• _AIM OF THE TASK_
For the records that follow, please set down exactly the lines between the one holding "<a href='https://github.com/sindresorhus/awesome'>" and the one holding "- [Docs](https://github.com/oven-sh/bun#reference)", inclusive, and only those.

• _SUPPLIED INFORMATION_
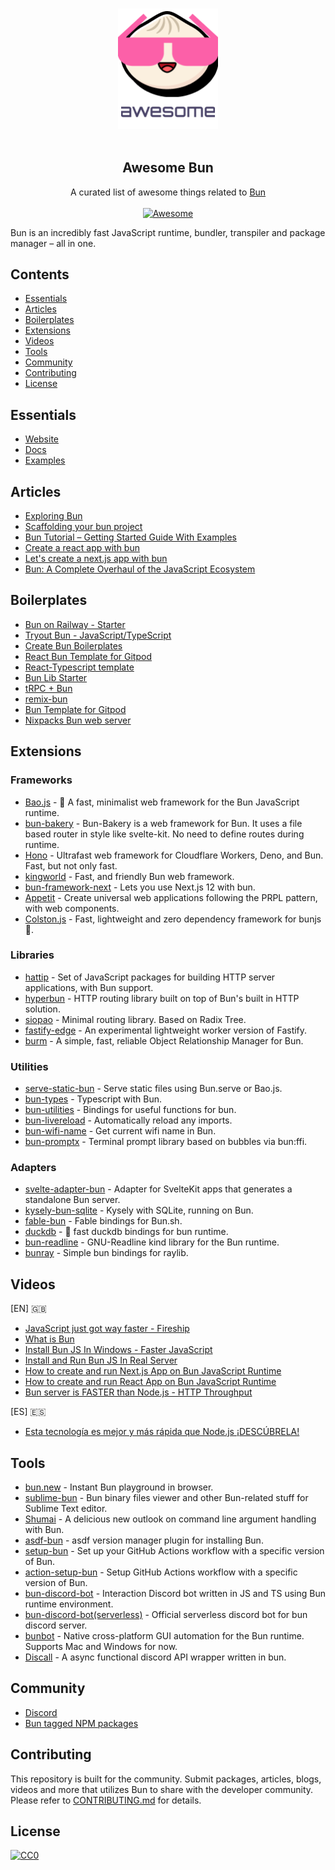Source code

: <p align="center">
  <br>
  <img width="160" src="./awesome-bun.png" alt="logo of awesome-bun repository">
  <br>
  <br>
</p>

<h2 align='center'>Awesome Bun</h2>

<p align='center'>
A curated list of awesome things related to <a href='https://github.com/oven-sh/bun'>Bun</a>
<br><br>

<a href='https://github.com/sindresorhus/awesome'>
<img src='https://cdn.rawgit.com/sindresorhus/awesome/d7305f38d29fed78fa85652e3a63e154dd8e8829/media/badge.svg' alt='Awesome'>
</a>
</p>

Bun is an incredibly fast JavaScript runtime, bundler, transpiler and package manager – all in one.

## Contents

- [Essentials](#essentials)
- [Articles](#articles)
- [Boilerplates](#boilerplates)
- [Extensions](#extensions)
- [Videos](#videos)
- [Tools](#tools)
- [Community](#community)
- [Contributing](#contributing)
- [License](#license)

## Essentials

- [Website](https://bun.sh/)
- [Docs](https://github.com/oven-sh/bun#reference)
- [Examples](https://github.com/oven-sh/bun/tree/main/examples)

## Articles

- [Exploring Bun](https://jenil777007.hashnode.dev/lets-bun)
- [Scaffolding your bun project](https://codetea.com/scaffolding-your-bun-project-boilerplate/)
- [Bun Tutorial – Getting Started Guide With Examples](https://codedamn.com/news/backend/bun-js-tutorial-2022)
- [Create a react app with bun](https://dev.to/ashirbadgudu/create-a-react-app-with-bun-125o)
- [Let's create a next.js app with bun](https://dev.to/ashirbadgudu/lets-create-a-nextjs-app-with-bun-48l6)
- [Bun: A Complete Overhaul of the JavaScript Ecosystem](https://www.lunasec.io/docs/blog/bun-first-look/)

## Boilerplates

- [Bun on Railway - Starter](https://github.com/FarazPatankar/bun-on-railway)
- [Tryout Bun - JavaScript/TypeScript](https://github.com/kosalanuwan/vscode-remote-try-bun)
- [Create Bun Boilerplates](https://github.com/guocaoyi/create-bun)
- [React Bun Template for Gitpod](https://github.com/Joshuafrankle/bun-react)
- [React-Typescript template](https://github.com/anjiboss/react-ts-template-for-bun)
- [Bun Lib Starter](https://github.com/wobsoriano/bun-lib-starter)
- [tRPC + Bun](https://github.com/sachinraja/trpc-bun)
- [remix-bun](https://github.com/jacob-ebey/remix-bun-testing)
- [Bun Template for Gitpod](https://github.com/gitpod-io/bun-on-gitpod)
- [Nixpacks Bun web server](https://github.com/railwayapp/nixpacks/tree/main/examples/node-bun-web-server)

## Extensions

### Frameworks

- [Bao.js](https://github.com/mattreid1/baojs) - 🥟 A fast, minimalist web framework for the Bun JavaScript runtime.
- [bun-bakery](https://github.com/Kapsonfire-DE/bun-bakery) - Bun-Bakery is a web framework for Bun. It uses a file based router in style like svelte-kit. No need to define routes during runtime.
- [Hono](https://github.com/honojs/hono) - Ultrafast web framework for Cloudflare Workers, Deno, and Bun. Fast, but not only fast.
- [kingworld](https://github.com/SaltyAom/kingworld) - Fast, and friendly Bun web framework.
- [bun-framework-next](https://www.npmjs.com/package/bun-framework-next) - Lets you use Next.js 12 with bun.
- [Appetit](https://github.com/Glatek/bun-appetit) - Create universal web applications following the PRPL pattern, with web components.
- [Colston.js](https://github.com/ajimae/colstonjs) - Fast, lightweight and zero dependency framework for bunjs 🚀.

### Libraries

- [hattip](https://github.com/hattipjs/hattip) - Set of JavaScript packages for building HTTP server applications, with Bun support.
- [hyperbun](https://github.com/Eckhardt-D/hyperbun) - HTTP routing library built on top of Bun's built in HTTP solution.
- [siopao](https://github.com/wobsoriano/siopao) - Minimal routing library. Based on Radix Tree.
- [fastify-edge](https://github.com/galvez/fastify-edge) - An experimental lightweight worker version of Fastify.
- [burm](https://github.com/William-McGonagle/burm) - A simple, fast, reliable Object Relationship Manager for Bun.

### Utilities

- [serve-static-bun](https://www.npmjs.com/package/serve-static-bun) - Serve static files using Bun.serve or Bao.js.
- [bun-types](https://www.npmjs.com/package/bun-types) - Typescript with Bun.
- [bun-utilities](https://www.npmjs.com/package/bun-utilities) - Bindings for useful functions for bun.
- [bun-livereload](https://github.com/jarred-sumner/bun-livereload) - Automatically reload any imports.
- [bun-wifi-name](https://github.com/wobsoriano/bun-wifi-name) - Get current wifi name in Bun.
- [bun-promptx](https://github.com/wobsoriano/bun-promptx) - Terminal prompt library based on bubbles via bun:ffi.

### Adapters

- [svelte-adapter-bun](https://github.com/gornostay25/svelte-adapter-bun) - Adapter for SvelteKit apps that generates a standalone Bun server.
- [kysely-bun-sqlite](https://www.npmjs.com/package/kysely-bun-sqlite) - Kysely with SQLite, running on Bun.
- [fable-bun](https://github.com/AngelMunoz/fable-bun) - Fable bindings for Bun.sh.
- [duckdb](https://github.com/evanwashere/duckdb) - 🦆 fast duckdb bindings for bun runtime.
- [bun-readline](https://github.com/wobsoriano/bun-readline) - GNU-Readline kind library for the Bun runtime.
- [bunray](https://github.com/theoparis/bunray) - Simple bun bindings for raylib.

## Videos

[EN] 🇬🇧

- [JavaScript just got way faster - Fireship](https://www.youtube.com/watch?v=FMhScnY0dME)
- [What is Bun](https://www.youtube.com/watch?v=Rp5yvwX7orE)
- [Install Bun JS In Windows - Faster JavaScript](https://www.youtube.com/watch?v=aNL3gXW0ZuM)
- [Install and Run Bun JS In Real Server](https://www.youtube.com/watch?v=lDGrDOGyOr0)
- [How to create and run Next.js App on Bun JavaScript Runtime](https://www.youtube.com/watch?v=U4sX83dlZx8)
- [How to create and run React App on Bun JavaScript Runtime](https://www.youtube.com/watch?v=UrO2UhA8SQE)
- [Bun server is FASTER than Node.js - HTTP Throughput](https://www.youtube.com/watch?v=887G_d1OvYA)

[ES] 🇪🇸

- [Esta tecnología es mejor y más rápida que Node.js ¡DESCÚBRELA!](https://www.youtube.com/watch?v=WzcCVPoX2wQ)

## Tools

- [bun.new](http://bun.new) - Instant Bun playground in browser.
- [sublime-bun](https://github.com/alexkuz/sublime-bun) - Bun binary files viewer and other Bun-related stuff for Sublime Text editor.
- [Shumai](https://github.com/AltriusRS/Shumai) - A delicious new outlook on command line argument handling with Bun.
- [asdf-bun](https://github.com/cometkim/asdf-bun) - asdf version manager plugin for installing Bun.
- [setup-bun](https://github.com/xHyroM/setup-bun) - Set up your GitHub Actions workflow with a specific version of Bun.
- [action-setup-bun](https://github.com/antongolub/action-setup-bun) - Setup GitHub Actions workflow with a specific version of Bun.
- [bun-discord-bot](https://github.com/MiraBellierr/bun-discord-bot) - Interaction Discord bot written in JS and TS using Bun runtime environment.
- [bun-discord-bot(serverless)](https://github.com/xHyroM/bun-discord-bot) - Official serverless discord bot for bun discord server.
- [bunbot](https://github.com/wobsoriano/bunbot) - Native cross-platform GUI automation for the Bun runtime. Supports Mac and Windows for now.
- [Discall](https://github.com/Discall-Development/Discall) - A async functional discord API wrapper written in bun.

## Community

- [Discord](https://bun.sh/discord)
- [Bun tagged NPM packages](https://bun-modules.pages.dev/)

## Contributing

This repository is built for the community. Submit packages, articles, blogs, videos and more that utilizes Bun to share with the developer community. Please refer to [CONTRIBUTING.md](/CONTRIBUTING.md) for details.

## License

[![CC0](http://mirrors.creativecommons.org/presskit/buttons/88x31/svg/cc-zero.svg)](http://creativecommons.org/publicdomain/zero/1.0/)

• _ANSWER SECTION_
<a href='https://github.com/sindresorhus/awesome'>
<img src='https://cdn.rawgit.com/sindresorhus/awesome/d7305f38d29fed78fa85652e3a63e154dd8e8829/media/badge.svg' alt='Awesome'>
</a>
</p>

Bun is an incredibly fast JavaScript runtime, bundler, transpiler and package manager – all in one.

## Contents

- [Essentials](#essentials)
- [Articles](#articles)
- [Boilerplates](#boilerplates)
- [Extensions](#extensions)
- [Videos](#videos)
- [Tools](#tools)
- [Community](#community)
- [Contributing](#contributing)
- [License](#license)

## Essentials

- [Website](https://bun.sh/)
- [Docs](https://github.com/oven-sh/bun#reference)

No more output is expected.